| Task to carry out |
Find and copy each line of the data that includes "Schall".

[Saved entries]
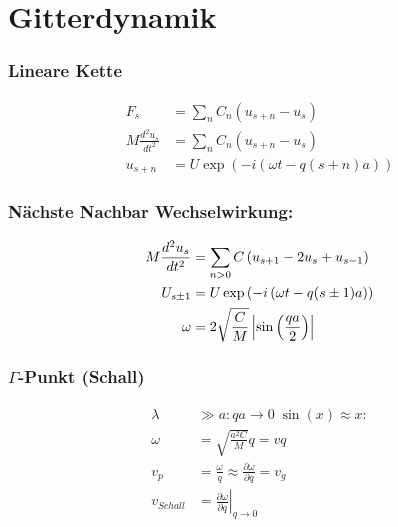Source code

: \section{Gitterdynamik}


\subsubsection*{Lineare Kette}

\begin{equation*}
    \begin{aligned}
        F_s &= \sum_n C_n \left(u_{s+n} - u_s\right) \\
        M \frac{d^2 u_s}{dt^2} &= \sum_n C_n \left(u_{s+n} - u_s\right) \\
        u_{s+n} &= U \exp \left(-i\left(\omega t - q (s+n)a\right)\right)
    \end{aligned}
\end{equation*}

\subsubsection*{Nächste Nachbar Wechselwirkung:}
\begin{equation*}
    \begin{aligned}
        M \frac{d^2 u_s}{dt^2} &= \sum_{n>0} C \left(u_{s+1} -2u_s + u_{s-1}\right) \\
        U_{s \pm 1} &= U \exp \left(-i \left(\omega t - q (s \pm 1)a\right)\right) \\
        \omega &= 2 \sqrt{\frac{C}{M}} \left\vert\sin \left(\frac{qa}{2}\right)\right\vert
    \end{aligned}
\end{equation*}

\subsubsection*{$\Gamma$-Punkt (Schall)}
\begin{equation*}
    \begin{aligned}
        \lambda &\gg a: qa \rightarrow 0 \; \sin(x) \approx x: \\
        \omega &= \sqrt{\frac{a^2C}{M}}q = v q \\
        v_p &= \frac{\omega}{q} \approx \frac{\partial \omega}{\partial q} = v_g \\
        v_{Schall} &= \left.\frac{\partial \omega}{\partial q} \right|_{q \rightarrow 0}
    \end{aligned}
\end{equation*}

| Exercise solution |
\subsubsection*{$\Gamma$-Punkt (Schall)}
        v_{Schall} &= \left.\frac{\partial \omega}{\partial q} \right|_{q \rightarrow 0}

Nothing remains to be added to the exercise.